Data.Typeable.TypeRep and Type.Reflection.TypeRep are different. Data.Typeable.TypeRep is alias of SomeTypeRep
TypeRep definition is replaced with record, to easier to extend parameters https://gist.github.com/a38efab80c66a1d6a83807ade3d17bf2
The kind of the TypeRep in each TrTyCon and TrApp constructor is cached. This is necessary to ensure that typeRepKind (which is used, at least, in deserialization and dynApply ) is cheap, because calculating the kind of type constructor and nested type applications is pricy,
We need to be able to represent TypeRep Type. This is a bit tricky because typeRepKind (typeRep @Type) = typeRep @Type, so if we actually cache the TypeRep of the kind of Type, we will have a loop. One simple way to do this is to make the cached kind fields lazy and allow TypeRep Type to be cyclical.

Limitation and unexplored future

Our interface does not support representations of polymorphic types, such as TypeRep (∀ a. a -> a).

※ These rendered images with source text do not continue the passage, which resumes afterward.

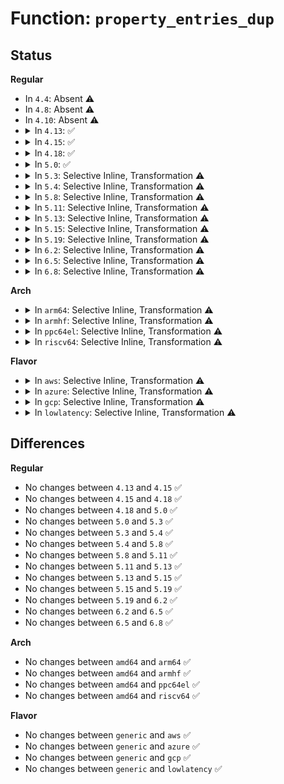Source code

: # Function: <code>property_entries_dup</code>

## Status
<b>Regular</b>
<ul>
<li>
In <code>4.4</code>: Absent ⚠️
</li>
<li>
In <code>4.8</code>: Absent ⚠️
</li>
<li>
In <code>4.10</code>: Absent ⚠️
</li>
<li>
<details>
<summary>In <code>4.13</code>: ✅</summary>

```c
struct property_entry *property_entries_dup(const struct property_entry *properties);
```

**Collision:** Unique Global

**Inline:** No

**Transformation:** False

**Instances:**

```
In drivers/base/property.c (ffffffff815e6d30)
Location: drivers/base/property.c:758
Inline: False
Direct callers:
  - drivers/base/property.c:device_add_properties
  - drivers/spi/spi.c:spi_register_board_info
  - drivers/i2c/i2c-boardinfo.c:i2c_register_board_info
```
**Symbols:**

```
ffffffff815e6d30-ffffffff815e6fef: property_entries_dup (STB_GLOBAL)
```
</details>
</li>
<li>
<details>
<summary>In <code>4.15</code>: ✅</summary>

```c
struct property_entry *property_entries_dup(const struct property_entry *properties);
```

**Collision:** Unique Global

**Inline:** No

**Transformation:** False

**Instances:**

```
In drivers/base/property.c (ffffffff8164e100)
Location: drivers/base/property.c:799
Inline: False
Direct callers:
  - drivers/base/property.c:device_add_properties
  - drivers/spi/spi.c:spi_register_board_info
  - drivers/i2c/i2c-boardinfo.c:i2c_register_board_info
```
**Symbols:**

```
ffffffff8164e100-ffffffff8164e3bf: property_entries_dup (STB_GLOBAL)
```
</details>
</li>
<li>
<details>
<summary>In <code>4.18</code>: ✅</summary>

```c
struct property_entry *property_entries_dup(const struct property_entry *properties);
```

**Collision:** Unique Global

**Inline:** No

**Transformation:** False

**Instances:**

```
In drivers/base/property.c (ffffffff816898e0)
Location: drivers/base/property.c:859
Inline: False
Direct callers:
  - drivers/base/property.c:device_add_properties
  - drivers/spi/spi.c:spi_register_board_info
  - drivers/i2c/i2c-boardinfo.c:i2c_register_board_info
```
**Symbols:**

```
ffffffff816898e0-ffffffff81689beb: property_entries_dup (STB_GLOBAL)
```
</details>
</li>
<li>
<details>
<summary>In <code>5.0</code>: ✅</summary>

```c
struct property_entry *property_entries_dup(const struct property_entry *properties);
```

**Collision:** Unique Global

**Inline:** No

**Transformation:** False

**Instances:**

```
In drivers/base/swnode.c (ffffffff816aa5b0)
Location: drivers/base/swnode.c:380
Inline: False
Direct callers:
  - drivers/base/swnode.c:fwnode_create_software_node
  - drivers/spi/spi.c:spi_register_board_info
  - drivers/i2c/i2c-boardinfo.c:i2c_register_board_info
```
**Symbols:**

```
ffffffff816aa5b0-ffffffff816aa8ea: property_entries_dup (STB_GLOBAL)
```
</details>
</li>
<li>
<details>
<summary>In <code>5.3</code>: Selective Inline, Transformation ⚠️</summary>

```c
struct property_entry *property_entries_dup(const struct property_entry *properties);
```

**Collision:** Unique Global

**Inline:** Selective

**Transformation:** True

**Instances:**

```
In drivers/base/swnode.c (ffffffff816e469e)
Location: drivers/base/swnode.c:419
Inline: True
Inline callers:
  - drivers/base/swnode.c:fwnode_create_software_node
Direct callers:
  - drivers/base/swnode.c:fwnode_create_software_node
  - drivers/spi/spi.c:spi_register_board_info
  - drivers/i2c/i2c-boardinfo.c:i2c_register_board_info
```
**Symbols:**

```
ffffffff816e4300-ffffffff816e4617: property_entries_dup.part.0 (STB_LOCAL)
ffffffff816e4620-ffffffff816e4638: property_entries_dup (STB_GLOBAL)
```
</details>
</li>
<li>
<details>
<summary>In <code>5.4</code>: Selective Inline, Transformation ⚠️</summary>

```c
struct property_entry *property_entries_dup(const struct property_entry *properties);
```

**Collision:** Unique Global

**Inline:** Selective

**Transformation:** True

**Instances:**

```
In drivers/base/swnode.c (ffffffff8170866e)
Location: drivers/base/swnode.c:419
Inline: True
Inline callers:
  - drivers/base/swnode.c:fwnode_create_software_node
Direct callers:
  - drivers/base/swnode.c:fwnode_create_software_node
  - drivers/spi/spi.c:spi_register_board_info
  - drivers/i2c/i2c-boardinfo.c:i2c_register_board_info
```
**Symbols:**

```
ffffffff817082d0-ffffffff817085e7: property_entries_dup.part.0 (STB_LOCAL)
ffffffff817085f0-ffffffff81708608: property_entries_dup (STB_GLOBAL)
```
</details>
</li>
<li>
<details>
<summary>In <code>5.8</code>: Selective Inline, Transformation ⚠️</summary>

```c
struct property_entry *property_entries_dup(const struct property_entry *properties);
```

**Collision:** Unique Global

**Inline:** Selective

**Transformation:** True

**Instances:**

```
In drivers/base/swnode.c (ffffffff817c3049)
Location: drivers/base/swnode.c:296
Inline: True
Inline callers:
  - drivers/base/swnode.c:fwnode_create_software_node
Direct callers:
  - drivers/base/swnode.c:fwnode_create_software_node
  - drivers/spi/spi.c:spi_register_board_info
  - drivers/i2c/i2c-boardinfo.c:i2c_register_board_info
```
**Symbols:**

```
ffffffff817c2c90-ffffffff817c2da1: property_entries_dup.part.0 (STB_LOCAL)
ffffffff817c2db0-ffffffff817c2dc8: property_entries_dup (STB_GLOBAL)
```
</details>
</li>
<li>
<details>
<summary>In <code>5.11</code>: Selective Inline, Transformation ⚠️</summary>

```c
struct property_entry *property_entries_dup(const struct property_entry *properties);
```

**Collision:** Unique Global

**Inline:** Selective

**Transformation:** True

**Instances:**

```
In drivers/base/swnode.c (ffffffff817d7e89)
Location: drivers/base/swnode.c:296
Inline: True
Inline callers:
  - drivers/base/swnode.c:fwnode_create_software_node
Direct callers:
  - drivers/base/swnode.c:fwnode_create_software_node
  - drivers/spi/spi.c:spi_register_board_info
  - drivers/i2c/i2c-boardinfo.c:i2c_register_board_info
```
**Symbols:**

```
ffffffff817d7aa0-ffffffff817d7bb1: property_entries_dup.part.0 (STB_LOCAL)
ffffffff817d7bc0-ffffffff817d7bd8: property_entries_dup (STB_GLOBAL)
```
</details>
</li>
<li>
<details>
<summary>In <code>5.13</code>: Selective Inline, Transformation ⚠️</summary>

```c
struct property_entry *property_entries_dup(const struct property_entry *properties);
```

**Collision:** Unique Global

**Inline:** Selective

**Transformation:** True

**Instances:**

```
In drivers/base/swnode.c (ffffffff817bc18a)
Location: drivers/base/swnode.c:310
Inline: True
Inline callers:
  - drivers/base/swnode.c:fwnode_create_software_node
Direct callers:
  - drivers/base/swnode.c:fwnode_create_software_node
```
**Symbols:**

```
ffffffff817bb680-ffffffff817bb77b: property_entries_dup.part.0 (STB_LOCAL)
ffffffff817bb780-ffffffff817bb798: property_entries_dup (STB_GLOBAL)
```
</details>
</li>
<li>
<details>
<summary>In <code>5.15</code>: Selective Inline, Transformation ⚠️</summary>

```c
struct property_entry *property_entries_dup(const struct property_entry *properties);
```

**Collision:** Unique Global

**Inline:** Selective

**Transformation:** True

**Instances:**

```
In drivers/base/swnode.c (ffffffff8184647a)
Location: drivers/base/swnode.c:312
Inline: True
Inline callers:
  - drivers/base/swnode.c:fwnode_create_software_node
Direct callers:
  - drivers/base/swnode.c:fwnode_create_software_node
```
**Symbols:**

```
ffffffff81845bd0-ffffffff81845ccb: property_entries_dup.part.0 (STB_LOCAL)
ffffffff81845cd0-ffffffff81845ce8: property_entries_dup (STB_GLOBAL)
```
</details>
</li>
<li>
<details>
<summary>In <code>5.19</code>: Selective Inline, Transformation ⚠️</summary>

```c
struct property_entry *property_entries_dup(const struct property_entry *properties);
```

**Collision:** Unique Global

**Inline:** Selective

**Transformation:** True

**Instances:**

```
In drivers/base/swnode.c (ffffffff8198a5e2)
Location: drivers/base/swnode.c:312
Inline: True
Inline callers:
  - drivers/base/swnode.c:fwnode_create_software_node
Direct callers:
  - drivers/base/swnode.c:fwnode_create_software_node
```
**Symbols:**

```
ffffffff81989f30-ffffffff8198a058: property_entries_dup.part.0 (STB_LOCAL)
ffffffff8198a060-ffffffff8198a084: property_entries_dup (STB_GLOBAL)
```
</details>
</li>
<li>
<details>
<summary>In <code>6.2</code>: Selective Inline, Transformation ⚠️</summary>

```c
struct property_entry *property_entries_dup(const struct property_entry *properties);
```

**Collision:** Unique Global

**Inline:** Selective

**Transformation:** True

**Instances:**

```
In drivers/base/swnode.c (ffffffff81af9a22)
Location: drivers/base/swnode.c:312
Inline: True
Inline callers:
  - drivers/base/swnode.c:fwnode_create_software_node
Direct callers:
  - drivers/base/swnode.c:fwnode_create_software_node
```
**Symbols:**

```
ffffffff81af9420-ffffffff81af9548: property_entries_dup.part.0 (STB_LOCAL)
ffffffff81af9560-ffffffff81af9584: property_entries_dup (STB_GLOBAL)
```
</details>
</li>
<li>
<details>
<summary>In <code>6.5</code>: Selective Inline, Transformation ⚠️</summary>

```c
struct property_entry *property_entries_dup(const struct property_entry *properties);
```

**Collision:** Unique Global

**Inline:** Selective

**Transformation:** True

**Instances:**

```
In drivers/base/swnode.c (ffffffff81b47fd2)
Location: drivers/base/swnode.c:312
Inline: True
Inline callers:
  - drivers/base/swnode.c:fwnode_create_software_node
Direct callers:
  - drivers/base/swnode.c:fwnode_create_software_node
```
**Symbols:**

```
ffffffff81b479e0-ffffffff81b47af2: property_entries_dup.part.0 (STB_LOCAL)
ffffffff81b47b10-ffffffff81b47b34: property_entries_dup (STB_GLOBAL)
```
</details>
</li>
<li>
<details>
<summary>In <code>6.8</code>: Selective Inline, Transformation ⚠️</summary>

```c
struct property_entry *property_entries_dup(const struct property_entry *properties);
```

**Collision:** Unique Global

**Inline:** Selective

**Transformation:** True

**Instances:**

```
In drivers/base/swnode.c (ffffffff81ba0362)
Location: drivers/base/swnode.c:312
Inline: True
Inline callers:
  - drivers/base/swnode.c:fwnode_create_software_node
Direct callers:
  - drivers/base/swnode.c:fwnode_create_software_node
```
**Symbols:**

```
ffffffff81b9fd70-ffffffff81b9fe82: property_entries_dup.part.0 (STB_LOCAL)
ffffffff81b9fea0-ffffffff81b9fec4: property_entries_dup (STB_GLOBAL)
```
</details>
</li>
</ul>
<b>Arch</b>
<ul>
<li>
<details>
<summary>In <code>arm64</code>: Selective Inline, Transformation ⚠️</summary>

```c
struct property_entry *property_entries_dup(const struct property_entry *properties);
```

**Collision:** Unique Global

**Inline:** Selective

**Transformation:** True

**Instances:**

```
In drivers/base/swnode.c (ffff8000108f6698)
Location: drivers/base/swnode.c:419
Inline: True
Inline callers:
  - drivers/base/swnode.c:fwnode_create_software_node
Direct callers:
  - drivers/base/swnode.c:fwnode_create_software_node
  - drivers/spi/spi.c:spi_register_board_info
  - drivers/i2c/i2c-boardinfo.c:i2c_register_board_info
```
**Symbols:**

```
ffff8000108f62b8-ffff8000108f65f0: property_entries_dup.part.0 (STB_LOCAL)
ffff8000108f65f0-ffff8000108f6628: property_entries_dup (STB_GLOBAL)
```
</details>
</li>
<li>
<details>
<summary>In <code>armhf</code>: Selective Inline, Transformation ⚠️</summary>

```c
struct property_entry *property_entries_dup(const struct property_entry *properties);
```

**Collision:** Unique Global

**Inline:** Selective

**Transformation:** True

**Instances:**

```
In drivers/base/swnode.c (c09e26f4)
Location: drivers/base/swnode.c:419
Inline: True
Inline callers:
  - drivers/base/swnode.c:fwnode_create_software_node
Direct callers:
  - drivers/base/swnode.c:fwnode_create_software_node
  - drivers/spi/spi.c:spi_register_board_info
  - drivers/i2c/i2c-boardinfo.c:i2c_register_board_info
```
**Symbols:**

```
c09e2380-c09e2660: property_entries_dup.part.0 (STB_LOCAL)
c09e2660-c09e268c: property_entries_dup (STB_GLOBAL)
```
</details>
</li>
<li>
<details>
<summary>In <code>ppc64el</code>: Selective Inline, Transformation ⚠️</summary>

```c
struct property_entry *property_entries_dup(const struct property_entry *properties);
```

**Collision:** Unique Global

**Inline:** Selective

**Transformation:** True

**Instances:**

```
In drivers/base/swnode.c (c0000000009919a4)
Location: drivers/base/swnode.c:419
Inline: True
Inline callers:
  - drivers/base/swnode.c:fwnode_create_software_node
Direct callers:
  - drivers/base/swnode.c:fwnode_create_software_node
  - drivers/spi/spi.c:spi_register_board_info
  - drivers/i2c/i2c-boardinfo.c:i2c_register_board_info
```
**Symbols:**

```
c0000000009914b0-c0000000009918e4: property_entries_dup.part.0 (STB_LOCAL)
c0000000009918f0-c00000000099190c: property_entries_dup (STB_GLOBAL)
```
</details>
</li>
<li>
<details>
<summary>In <code>riscv64</code>: Selective Inline, Transformation ⚠️</summary>

```c
struct property_entry *property_entries_dup(const struct property_entry *properties);
```

**Collision:** Unique Global

**Inline:** Selective

**Transformation:** True

**Instances:**

```
In drivers/base/swnode.c (ffffffe0005875b0)
Location: drivers/base/swnode.c:419
Inline: True
Inline callers:
  - drivers/base/swnode.c:fwnode_create_software_node
Direct callers:
  - drivers/base/swnode.c:fwnode_create_software_node
  - drivers/spi/spi.c:spi_register_board_info
  - drivers/i2c/i2c-boardinfo.c:i2c_register_board_info
```
**Symbols:**

```
ffffffe000587276-ffffffe00058751c: property_entries_dup.part.0 (STB_LOCAL)
ffffffe00058751c-ffffffe00058754c: property_entries_dup (STB_GLOBAL)
```
</details>
</li>
</ul>
<b>Flavor</b>
<ul>
<li>
<details>
<summary>In <code>aws</code>: Selective Inline, Transformation ⚠️</summary>

```c
struct property_entry *property_entries_dup(const struct property_entry *properties);
```

**Collision:** Unique Global

**Inline:** Selective

**Transformation:** True

**Instances:**

```
In drivers/base/swnode.c (ffffffff816cddbe)
Location: drivers/base/swnode.c:419
Inline: True
Inline callers:
  - drivers/base/swnode.c:fwnode_create_software_node
Direct callers:
  - drivers/base/swnode.c:fwnode_create_software_node
  - drivers/spi/spi.c:spi_register_board_info
  - drivers/i2c/i2c-boardinfo.c:i2c_register_board_info
```
**Symbols:**

```
ffffffff816cda20-ffffffff816cdd37: property_entries_dup.part.0 (STB_LOCAL)
ffffffff816cdd40-ffffffff816cdd58: property_entries_dup (STB_GLOBAL)
```
</details>
</li>
<li>
<details>
<summary>In <code>azure</code>: Selective Inline, Transformation ⚠️</summary>

```c
struct property_entry *property_entries_dup(const struct property_entry *properties);
```

**Collision:** Unique Global

**Inline:** Selective

**Transformation:** True

**Instances:**

```
In drivers/base/swnode.c (ffffffff816a90ee)
Location: drivers/base/swnode.c:419
Inline: True
Inline callers:
  - drivers/base/swnode.c:fwnode_create_software_node
Direct callers:
  - drivers/base/swnode.c:fwnode_create_software_node
  - drivers/spi/spi.c:spi_register_board_info
  - drivers/i2c/i2c-boardinfo.c:i2c_register_board_info
```
**Symbols:**

```
ffffffff816a8d50-ffffffff816a9067: property_entries_dup.part.0 (STB_LOCAL)
ffffffff816a9070-ffffffff816a9088: property_entries_dup (STB_GLOBAL)
```
</details>
</li>
<li>
<details>
<summary>In <code>gcp</code>: Selective Inline, Transformation ⚠️</summary>

```c
struct property_entry *property_entries_dup(const struct property_entry *properties);
```

**Collision:** Unique Global

**Inline:** Selective

**Transformation:** True

**Instances:**

```
In drivers/base/swnode.c (ffffffff816fc32e)
Location: drivers/base/swnode.c:419
Inline: True
Inline callers:
  - drivers/base/swnode.c:fwnode_create_software_node
Direct callers:
  - drivers/base/swnode.c:fwnode_create_software_node
  - drivers/spi/spi.c:spi_register_board_info
  - drivers/i2c/i2c-boardinfo.c:i2c_register_board_info
```
**Symbols:**

```
ffffffff816fbf90-ffffffff816fc2a7: property_entries_dup.part.0 (STB_LOCAL)
ffffffff816fc2b0-ffffffff816fc2c8: property_entries_dup (STB_GLOBAL)
```
</details>
</li>
<li>
<details>
<summary>In <code>lowlatency</code>: Selective Inline, Transformation ⚠️</summary>

```c
struct property_entry *property_entries_dup(const struct property_entry *properties);
```

**Collision:** Unique Global

**Inline:** Selective

**Transformation:** True

**Instances:**

```
In drivers/base/swnode.c (ffffffff81716ece)
Location: drivers/base/swnode.c:419
Inline: True
Inline callers:
  - drivers/base/swnode.c:fwnode_create_software_node
Direct callers:
  - drivers/base/swnode.c:fwnode_create_software_node
  - drivers/spi/spi.c:spi_register_board_info
  - drivers/i2c/i2c-boardinfo.c:i2c_register_board_info
```
**Symbols:**

```
ffffffff81716b30-ffffffff81716e47: property_entries_dup.part.0 (STB_LOCAL)
ffffffff81716e50-ffffffff81716e68: property_entries_dup (STB_GLOBAL)
```
</details>
</li>
</ul>

## Differences
<b>Regular</b>
<ul>
<li>
No changes between <code>4.13</code> and <code>4.15</code> ✅
</li>
<li>
No changes between <code>4.15</code> and <code>4.18</code> ✅
</li>
<li>
No changes between <code>4.18</code> and <code>5.0</code> ✅
</li>
<li>
No changes between <code>5.0</code> and <code>5.3</code> ✅
</li>
<li>
No changes between <code>5.3</code> and <code>5.4</code> ✅
</li>
<li>
No changes between <code>5.4</code> and <code>5.8</code> ✅
</li>
<li>
No changes between <code>5.8</code> and <code>5.11</code> ✅
</li>
<li>
No changes between <code>5.11</code> and <code>5.13</code> ✅
</li>
<li>
No changes between <code>5.13</code> and <code>5.15</code> ✅
</li>
<li>
No changes between <code>5.15</code> and <code>5.19</code> ✅
</li>
<li>
No changes between <code>5.19</code> and <code>6.2</code> ✅
</li>
<li>
No changes between <code>6.2</code> and <code>6.5</code> ✅
</li>
<li>
No changes between <code>6.5</code> and <code>6.8</code> ✅
</li>
</ul>
<b>Arch</b>
<ul>
<li>
No changes between <code>amd64</code> and <code>arm64</code> ✅
</li>
<li>
No changes between <code>amd64</code> and <code>armhf</code> ✅
</li>
<li>
No changes between <code>amd64</code> and <code>ppc64el</code> ✅
</li>
<li>
No changes between <code>amd64</code> and <code>riscv64</code> ✅
</li>
</ul>
<b>Flavor</b>
<ul>
<li>
No changes between <code>generic</code> and <code>aws</code> ✅
</li>
<li>
No changes between <code>generic</code> and <code>azure</code> ✅
</li>
<li>
No changes between <code>generic</code> and <code>gcp</code> ✅
</li>
<li>
No changes between <code>generic</code> and <code>lowlatency</code> ✅
</li>
</ul>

Although plausible, supporting those in our setting brings in a whole new range of design decisions that are as of yet unexplored (e.g. higher-order representations vs. de-Bruijn?). Furthermore, it requires the language to support impredicative polymorphism (the ability to instantiate quantified variables with polymorphic types, for instance the a variable in TypeRep a or Typeable a), which GHC currently does not. Finally, representations of polymorphic types have implications on semantics and possibly parametricity.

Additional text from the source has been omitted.